- **Work instruction**: Select from the records below every line that has the word "Telegram" in it.
- - -
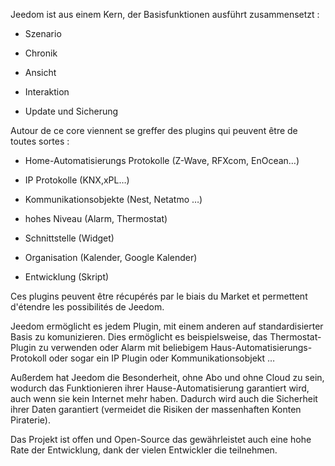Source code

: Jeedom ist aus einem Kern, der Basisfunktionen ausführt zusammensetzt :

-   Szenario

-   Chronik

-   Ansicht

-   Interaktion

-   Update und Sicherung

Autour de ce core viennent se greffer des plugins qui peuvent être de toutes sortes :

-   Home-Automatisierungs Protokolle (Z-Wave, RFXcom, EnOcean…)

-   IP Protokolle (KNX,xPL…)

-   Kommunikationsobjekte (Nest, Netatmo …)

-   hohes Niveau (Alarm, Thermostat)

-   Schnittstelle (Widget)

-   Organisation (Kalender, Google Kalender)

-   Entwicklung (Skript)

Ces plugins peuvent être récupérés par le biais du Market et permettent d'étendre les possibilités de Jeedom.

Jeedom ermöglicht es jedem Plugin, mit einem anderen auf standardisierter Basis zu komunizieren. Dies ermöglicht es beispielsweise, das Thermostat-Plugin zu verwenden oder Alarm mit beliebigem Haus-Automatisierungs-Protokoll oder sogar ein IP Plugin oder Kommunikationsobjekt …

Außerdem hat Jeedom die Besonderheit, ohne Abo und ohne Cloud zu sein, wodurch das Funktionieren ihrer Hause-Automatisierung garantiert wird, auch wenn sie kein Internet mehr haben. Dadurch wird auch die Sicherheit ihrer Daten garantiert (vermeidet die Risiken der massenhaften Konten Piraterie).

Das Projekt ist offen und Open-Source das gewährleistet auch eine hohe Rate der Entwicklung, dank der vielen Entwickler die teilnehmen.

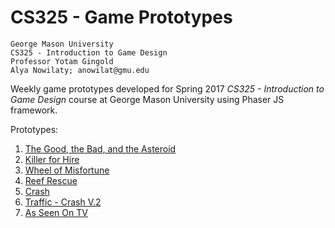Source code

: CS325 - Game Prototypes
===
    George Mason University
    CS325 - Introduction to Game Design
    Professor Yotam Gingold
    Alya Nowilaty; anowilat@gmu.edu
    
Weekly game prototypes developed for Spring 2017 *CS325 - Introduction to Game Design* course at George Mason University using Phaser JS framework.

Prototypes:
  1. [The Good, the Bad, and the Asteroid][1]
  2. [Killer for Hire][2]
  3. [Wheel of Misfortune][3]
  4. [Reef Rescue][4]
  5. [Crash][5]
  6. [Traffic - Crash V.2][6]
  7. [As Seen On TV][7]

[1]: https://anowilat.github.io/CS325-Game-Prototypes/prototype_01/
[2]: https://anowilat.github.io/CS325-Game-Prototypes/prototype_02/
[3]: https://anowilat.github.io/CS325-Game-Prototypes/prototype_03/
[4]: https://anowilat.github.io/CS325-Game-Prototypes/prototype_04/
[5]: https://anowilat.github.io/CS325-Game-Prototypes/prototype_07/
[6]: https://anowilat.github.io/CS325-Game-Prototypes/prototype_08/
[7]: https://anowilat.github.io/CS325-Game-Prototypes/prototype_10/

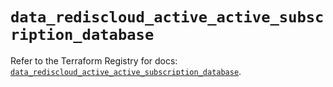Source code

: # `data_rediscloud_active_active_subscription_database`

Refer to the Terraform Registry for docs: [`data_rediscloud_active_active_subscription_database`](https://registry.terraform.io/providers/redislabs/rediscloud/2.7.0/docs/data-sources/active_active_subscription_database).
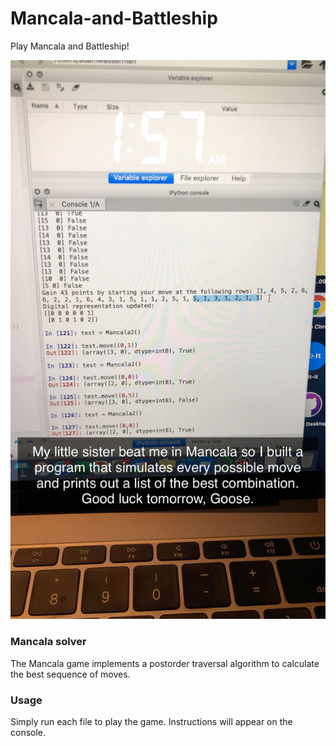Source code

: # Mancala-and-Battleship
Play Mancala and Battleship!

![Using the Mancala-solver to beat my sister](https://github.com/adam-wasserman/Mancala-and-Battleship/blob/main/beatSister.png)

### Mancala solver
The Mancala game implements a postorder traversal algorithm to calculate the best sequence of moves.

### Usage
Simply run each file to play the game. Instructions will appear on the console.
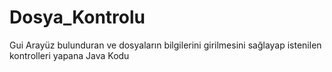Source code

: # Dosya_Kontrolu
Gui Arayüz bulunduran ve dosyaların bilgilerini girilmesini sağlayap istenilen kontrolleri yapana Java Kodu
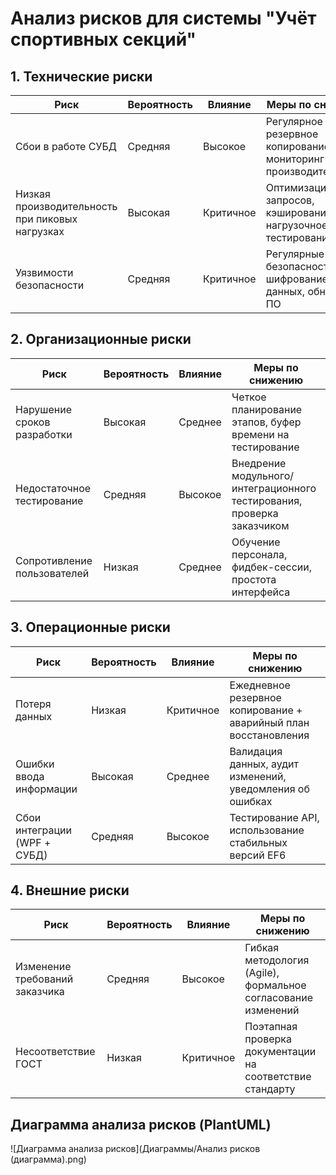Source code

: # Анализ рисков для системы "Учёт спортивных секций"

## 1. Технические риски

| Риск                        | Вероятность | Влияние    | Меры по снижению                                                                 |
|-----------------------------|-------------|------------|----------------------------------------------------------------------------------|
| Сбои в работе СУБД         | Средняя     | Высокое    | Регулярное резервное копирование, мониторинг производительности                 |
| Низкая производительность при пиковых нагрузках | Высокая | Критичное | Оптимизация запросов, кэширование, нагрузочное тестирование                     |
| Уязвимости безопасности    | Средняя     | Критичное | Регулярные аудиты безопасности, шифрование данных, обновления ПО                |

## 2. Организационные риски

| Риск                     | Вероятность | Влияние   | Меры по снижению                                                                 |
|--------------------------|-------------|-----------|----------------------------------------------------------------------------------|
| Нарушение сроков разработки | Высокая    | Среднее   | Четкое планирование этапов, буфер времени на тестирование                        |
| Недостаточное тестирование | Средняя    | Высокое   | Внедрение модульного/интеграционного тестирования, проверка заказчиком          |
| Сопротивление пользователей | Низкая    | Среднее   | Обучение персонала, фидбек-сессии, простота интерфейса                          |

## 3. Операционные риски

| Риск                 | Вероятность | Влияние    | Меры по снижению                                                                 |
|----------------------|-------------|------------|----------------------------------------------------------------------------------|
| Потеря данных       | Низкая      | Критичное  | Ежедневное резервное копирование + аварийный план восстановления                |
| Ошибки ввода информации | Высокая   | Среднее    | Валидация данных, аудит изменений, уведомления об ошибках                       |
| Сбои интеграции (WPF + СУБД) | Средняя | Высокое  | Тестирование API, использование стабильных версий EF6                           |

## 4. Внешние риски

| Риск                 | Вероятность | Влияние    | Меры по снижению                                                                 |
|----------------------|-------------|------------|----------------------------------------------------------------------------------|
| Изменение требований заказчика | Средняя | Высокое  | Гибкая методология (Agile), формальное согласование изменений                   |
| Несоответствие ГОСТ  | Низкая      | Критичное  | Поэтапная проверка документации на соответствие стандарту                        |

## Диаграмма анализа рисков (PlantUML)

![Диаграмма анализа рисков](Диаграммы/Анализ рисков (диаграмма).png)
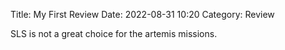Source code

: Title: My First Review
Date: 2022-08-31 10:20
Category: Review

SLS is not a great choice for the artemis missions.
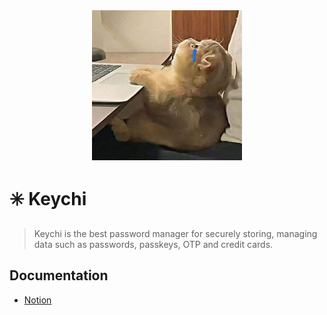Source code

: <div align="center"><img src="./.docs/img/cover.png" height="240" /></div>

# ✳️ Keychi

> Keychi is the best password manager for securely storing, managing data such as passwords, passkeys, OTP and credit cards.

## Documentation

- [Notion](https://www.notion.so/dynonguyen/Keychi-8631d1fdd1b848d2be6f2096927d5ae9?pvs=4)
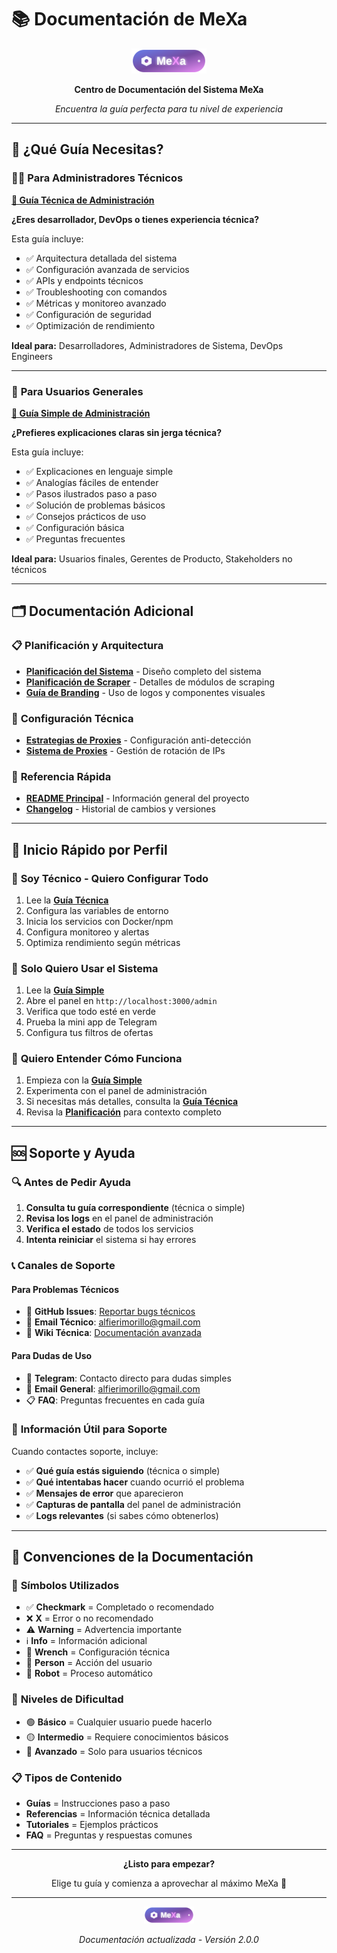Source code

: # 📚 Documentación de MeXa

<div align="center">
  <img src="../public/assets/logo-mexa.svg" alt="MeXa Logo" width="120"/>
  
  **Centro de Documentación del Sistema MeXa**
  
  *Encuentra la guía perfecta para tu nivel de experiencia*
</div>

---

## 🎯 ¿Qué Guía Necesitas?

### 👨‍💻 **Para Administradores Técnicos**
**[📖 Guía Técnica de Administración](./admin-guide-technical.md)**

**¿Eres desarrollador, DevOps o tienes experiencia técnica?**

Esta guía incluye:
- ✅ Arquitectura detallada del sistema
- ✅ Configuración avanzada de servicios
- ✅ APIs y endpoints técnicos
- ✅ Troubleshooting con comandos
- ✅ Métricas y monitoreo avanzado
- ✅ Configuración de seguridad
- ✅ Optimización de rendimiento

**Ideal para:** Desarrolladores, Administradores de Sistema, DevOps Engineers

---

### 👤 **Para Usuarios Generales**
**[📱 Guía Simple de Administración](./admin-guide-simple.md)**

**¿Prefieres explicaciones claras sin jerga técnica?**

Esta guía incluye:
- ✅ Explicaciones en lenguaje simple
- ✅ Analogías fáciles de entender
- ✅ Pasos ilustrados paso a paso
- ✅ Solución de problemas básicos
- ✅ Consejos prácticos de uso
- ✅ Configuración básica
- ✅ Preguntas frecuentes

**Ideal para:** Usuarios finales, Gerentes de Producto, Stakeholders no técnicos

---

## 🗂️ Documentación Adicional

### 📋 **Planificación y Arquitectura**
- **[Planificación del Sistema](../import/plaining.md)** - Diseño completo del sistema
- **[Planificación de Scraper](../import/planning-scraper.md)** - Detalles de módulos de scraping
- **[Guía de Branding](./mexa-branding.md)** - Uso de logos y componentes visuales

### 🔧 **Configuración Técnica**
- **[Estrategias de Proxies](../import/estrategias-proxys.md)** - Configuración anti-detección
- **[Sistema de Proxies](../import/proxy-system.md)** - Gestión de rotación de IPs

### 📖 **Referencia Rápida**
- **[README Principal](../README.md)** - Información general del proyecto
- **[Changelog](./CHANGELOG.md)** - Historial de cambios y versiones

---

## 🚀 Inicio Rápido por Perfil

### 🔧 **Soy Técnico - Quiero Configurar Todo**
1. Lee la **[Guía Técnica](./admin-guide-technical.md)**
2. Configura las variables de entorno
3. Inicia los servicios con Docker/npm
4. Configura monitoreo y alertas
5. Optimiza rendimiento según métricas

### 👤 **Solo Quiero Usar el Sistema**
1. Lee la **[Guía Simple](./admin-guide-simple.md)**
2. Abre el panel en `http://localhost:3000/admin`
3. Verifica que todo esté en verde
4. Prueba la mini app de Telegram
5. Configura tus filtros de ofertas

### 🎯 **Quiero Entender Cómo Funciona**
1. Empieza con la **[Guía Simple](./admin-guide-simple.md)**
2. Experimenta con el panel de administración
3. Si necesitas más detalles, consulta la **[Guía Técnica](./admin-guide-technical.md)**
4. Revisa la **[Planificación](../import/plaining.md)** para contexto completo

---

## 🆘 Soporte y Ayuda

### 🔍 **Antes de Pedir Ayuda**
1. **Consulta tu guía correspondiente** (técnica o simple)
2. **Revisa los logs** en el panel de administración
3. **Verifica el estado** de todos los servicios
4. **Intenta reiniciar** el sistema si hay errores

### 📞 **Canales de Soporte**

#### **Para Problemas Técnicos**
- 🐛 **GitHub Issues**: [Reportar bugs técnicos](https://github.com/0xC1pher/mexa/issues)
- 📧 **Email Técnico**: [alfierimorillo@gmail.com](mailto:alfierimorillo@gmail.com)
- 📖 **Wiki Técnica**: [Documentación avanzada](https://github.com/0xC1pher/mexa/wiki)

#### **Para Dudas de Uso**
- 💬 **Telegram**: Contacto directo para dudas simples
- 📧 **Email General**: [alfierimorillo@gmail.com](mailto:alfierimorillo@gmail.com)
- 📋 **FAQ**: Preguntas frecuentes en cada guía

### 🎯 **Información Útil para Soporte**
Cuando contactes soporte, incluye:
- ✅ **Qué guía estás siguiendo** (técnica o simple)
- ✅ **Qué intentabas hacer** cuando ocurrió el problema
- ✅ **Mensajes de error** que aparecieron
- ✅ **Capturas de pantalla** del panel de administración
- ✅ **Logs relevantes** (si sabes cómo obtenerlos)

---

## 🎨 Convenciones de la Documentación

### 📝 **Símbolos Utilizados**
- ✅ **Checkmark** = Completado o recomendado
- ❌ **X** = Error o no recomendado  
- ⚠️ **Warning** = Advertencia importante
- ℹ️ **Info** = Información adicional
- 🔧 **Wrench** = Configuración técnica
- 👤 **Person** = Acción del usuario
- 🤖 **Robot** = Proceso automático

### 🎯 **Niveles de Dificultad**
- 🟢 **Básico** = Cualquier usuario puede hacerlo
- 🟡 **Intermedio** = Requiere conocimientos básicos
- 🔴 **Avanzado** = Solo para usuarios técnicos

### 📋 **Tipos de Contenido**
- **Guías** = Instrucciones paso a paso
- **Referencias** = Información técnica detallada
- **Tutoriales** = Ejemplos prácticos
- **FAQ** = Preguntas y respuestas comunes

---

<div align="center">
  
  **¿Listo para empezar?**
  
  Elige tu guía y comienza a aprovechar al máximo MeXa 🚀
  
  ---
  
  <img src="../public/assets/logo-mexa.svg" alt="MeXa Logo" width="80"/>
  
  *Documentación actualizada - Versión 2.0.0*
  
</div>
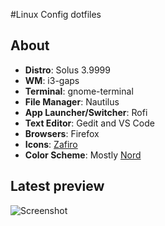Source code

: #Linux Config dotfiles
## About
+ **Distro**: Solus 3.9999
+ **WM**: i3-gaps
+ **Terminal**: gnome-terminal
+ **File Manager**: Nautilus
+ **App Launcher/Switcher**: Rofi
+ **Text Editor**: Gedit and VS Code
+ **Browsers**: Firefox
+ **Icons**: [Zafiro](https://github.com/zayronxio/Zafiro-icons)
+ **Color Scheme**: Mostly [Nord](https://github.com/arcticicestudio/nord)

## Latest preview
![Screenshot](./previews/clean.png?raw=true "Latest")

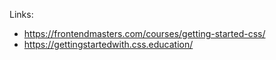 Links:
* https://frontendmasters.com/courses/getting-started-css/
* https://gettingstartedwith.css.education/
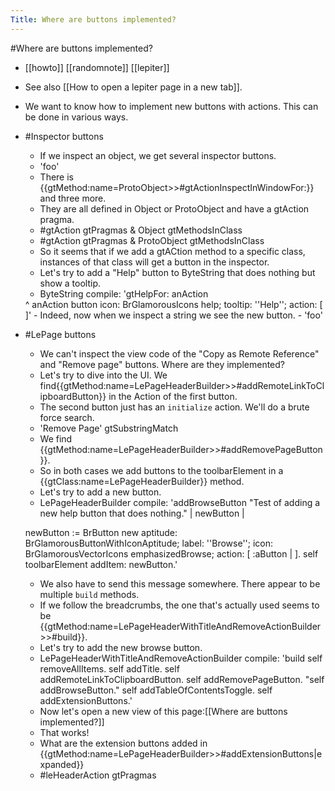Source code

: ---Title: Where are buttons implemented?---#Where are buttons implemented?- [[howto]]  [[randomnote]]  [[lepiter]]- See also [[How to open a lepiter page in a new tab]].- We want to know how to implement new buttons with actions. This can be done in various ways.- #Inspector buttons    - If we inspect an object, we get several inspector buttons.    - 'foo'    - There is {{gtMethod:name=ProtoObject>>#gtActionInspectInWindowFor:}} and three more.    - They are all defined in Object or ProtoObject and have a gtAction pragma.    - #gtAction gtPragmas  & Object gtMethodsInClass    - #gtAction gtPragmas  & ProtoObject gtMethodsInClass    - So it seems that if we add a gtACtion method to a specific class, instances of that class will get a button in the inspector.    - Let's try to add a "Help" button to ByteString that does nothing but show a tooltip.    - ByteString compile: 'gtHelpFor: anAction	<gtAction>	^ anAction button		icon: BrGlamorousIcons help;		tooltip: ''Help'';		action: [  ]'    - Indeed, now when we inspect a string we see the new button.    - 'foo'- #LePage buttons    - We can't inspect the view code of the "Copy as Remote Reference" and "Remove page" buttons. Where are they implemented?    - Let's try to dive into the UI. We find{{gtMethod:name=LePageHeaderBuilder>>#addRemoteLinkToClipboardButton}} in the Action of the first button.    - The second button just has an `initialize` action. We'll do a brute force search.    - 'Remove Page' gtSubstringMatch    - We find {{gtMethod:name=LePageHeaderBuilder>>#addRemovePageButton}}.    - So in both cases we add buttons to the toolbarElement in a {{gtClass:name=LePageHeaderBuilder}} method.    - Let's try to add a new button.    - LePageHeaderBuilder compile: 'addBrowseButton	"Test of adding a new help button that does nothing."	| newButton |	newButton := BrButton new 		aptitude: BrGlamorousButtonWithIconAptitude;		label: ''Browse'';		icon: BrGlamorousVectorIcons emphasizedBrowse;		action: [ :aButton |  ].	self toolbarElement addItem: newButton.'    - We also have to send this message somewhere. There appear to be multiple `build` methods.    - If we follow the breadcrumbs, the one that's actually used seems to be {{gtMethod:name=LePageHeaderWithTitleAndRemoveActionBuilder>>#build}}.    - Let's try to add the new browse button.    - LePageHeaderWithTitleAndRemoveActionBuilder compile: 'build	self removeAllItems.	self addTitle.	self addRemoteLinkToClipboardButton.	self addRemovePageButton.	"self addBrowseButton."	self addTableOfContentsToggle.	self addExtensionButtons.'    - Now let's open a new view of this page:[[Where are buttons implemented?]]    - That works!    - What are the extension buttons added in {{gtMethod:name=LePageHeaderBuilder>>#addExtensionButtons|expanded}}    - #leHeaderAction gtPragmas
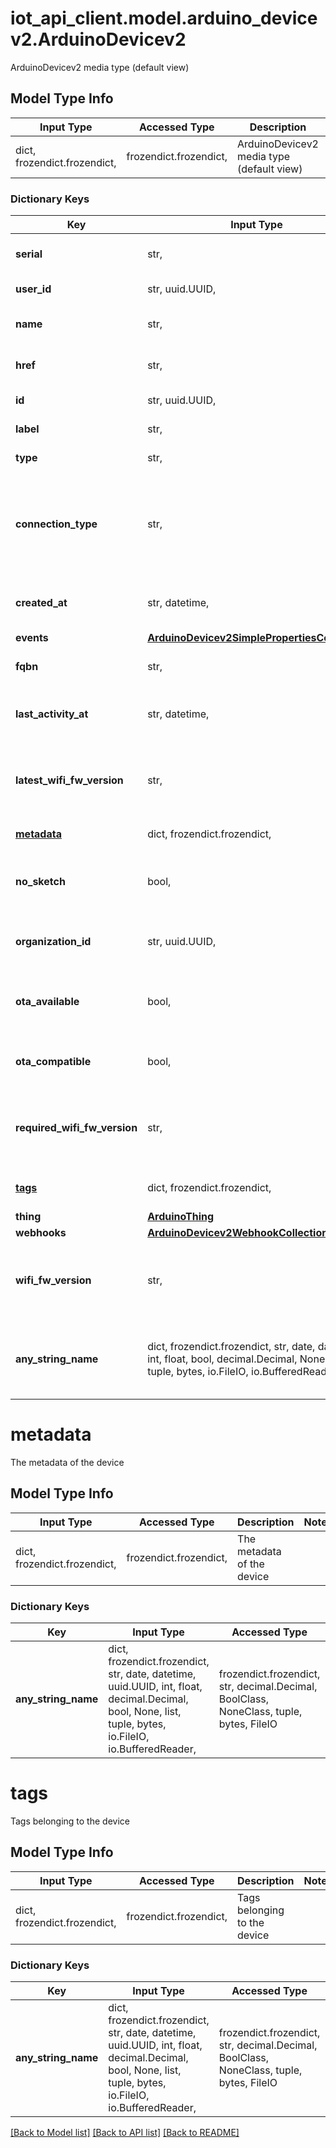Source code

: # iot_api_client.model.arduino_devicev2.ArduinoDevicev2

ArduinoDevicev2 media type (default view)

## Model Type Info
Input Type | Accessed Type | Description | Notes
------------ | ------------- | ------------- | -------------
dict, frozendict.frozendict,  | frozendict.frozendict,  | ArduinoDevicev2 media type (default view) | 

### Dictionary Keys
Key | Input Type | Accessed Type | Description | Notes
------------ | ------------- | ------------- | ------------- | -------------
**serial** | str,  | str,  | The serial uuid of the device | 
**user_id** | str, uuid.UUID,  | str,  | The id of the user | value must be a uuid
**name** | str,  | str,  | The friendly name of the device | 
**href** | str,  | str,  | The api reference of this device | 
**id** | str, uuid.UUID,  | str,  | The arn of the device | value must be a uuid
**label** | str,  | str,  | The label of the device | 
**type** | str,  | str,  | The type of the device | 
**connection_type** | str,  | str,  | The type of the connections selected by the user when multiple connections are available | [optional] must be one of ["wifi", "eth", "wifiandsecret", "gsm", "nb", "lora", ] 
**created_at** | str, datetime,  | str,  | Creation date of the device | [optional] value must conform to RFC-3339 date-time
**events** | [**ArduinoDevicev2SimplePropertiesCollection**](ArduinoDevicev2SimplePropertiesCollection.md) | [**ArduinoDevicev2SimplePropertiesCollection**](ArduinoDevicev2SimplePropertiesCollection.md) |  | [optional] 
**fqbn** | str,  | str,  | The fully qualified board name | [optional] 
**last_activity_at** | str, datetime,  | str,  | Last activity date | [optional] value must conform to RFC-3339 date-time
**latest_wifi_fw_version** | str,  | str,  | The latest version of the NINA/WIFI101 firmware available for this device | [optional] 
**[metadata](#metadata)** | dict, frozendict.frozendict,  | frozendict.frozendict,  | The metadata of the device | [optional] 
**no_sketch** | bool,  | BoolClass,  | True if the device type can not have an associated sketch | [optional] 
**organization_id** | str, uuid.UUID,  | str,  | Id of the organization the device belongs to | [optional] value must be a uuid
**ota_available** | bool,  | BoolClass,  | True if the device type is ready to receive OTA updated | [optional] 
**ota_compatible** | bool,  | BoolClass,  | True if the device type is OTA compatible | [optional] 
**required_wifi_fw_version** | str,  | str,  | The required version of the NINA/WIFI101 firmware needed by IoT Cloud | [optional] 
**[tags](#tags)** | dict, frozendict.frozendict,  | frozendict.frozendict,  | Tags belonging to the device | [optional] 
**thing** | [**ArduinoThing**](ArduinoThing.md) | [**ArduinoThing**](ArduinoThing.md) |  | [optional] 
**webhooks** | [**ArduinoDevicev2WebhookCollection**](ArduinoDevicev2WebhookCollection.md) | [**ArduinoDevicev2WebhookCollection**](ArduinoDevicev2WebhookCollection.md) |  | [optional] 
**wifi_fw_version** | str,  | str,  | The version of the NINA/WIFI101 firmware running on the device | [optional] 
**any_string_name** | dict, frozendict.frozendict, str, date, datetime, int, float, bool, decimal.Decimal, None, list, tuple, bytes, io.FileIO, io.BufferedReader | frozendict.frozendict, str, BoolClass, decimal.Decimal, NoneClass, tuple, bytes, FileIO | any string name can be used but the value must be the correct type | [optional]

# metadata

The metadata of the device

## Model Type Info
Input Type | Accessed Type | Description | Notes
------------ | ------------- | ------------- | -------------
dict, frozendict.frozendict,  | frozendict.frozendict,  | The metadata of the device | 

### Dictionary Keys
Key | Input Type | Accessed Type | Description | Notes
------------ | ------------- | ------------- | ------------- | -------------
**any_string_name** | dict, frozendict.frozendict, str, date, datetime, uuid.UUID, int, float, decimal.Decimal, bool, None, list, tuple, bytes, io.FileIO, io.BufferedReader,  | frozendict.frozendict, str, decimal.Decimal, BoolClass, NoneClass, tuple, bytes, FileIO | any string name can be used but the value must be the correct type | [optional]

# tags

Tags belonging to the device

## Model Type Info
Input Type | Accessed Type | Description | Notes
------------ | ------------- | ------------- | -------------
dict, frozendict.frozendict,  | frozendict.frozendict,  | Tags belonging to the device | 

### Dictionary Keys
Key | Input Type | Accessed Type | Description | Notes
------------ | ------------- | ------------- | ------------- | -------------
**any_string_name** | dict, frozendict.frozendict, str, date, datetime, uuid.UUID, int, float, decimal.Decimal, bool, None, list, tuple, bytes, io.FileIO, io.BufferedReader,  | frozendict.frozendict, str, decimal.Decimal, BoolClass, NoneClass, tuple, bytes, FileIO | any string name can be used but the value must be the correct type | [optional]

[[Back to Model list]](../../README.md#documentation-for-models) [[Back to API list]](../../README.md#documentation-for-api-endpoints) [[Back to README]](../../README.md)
- - -
- **Exercise result**:
4. Prueba la mini app de Telegram
- 💬 **Telegram**: Contacto directo para dudas simples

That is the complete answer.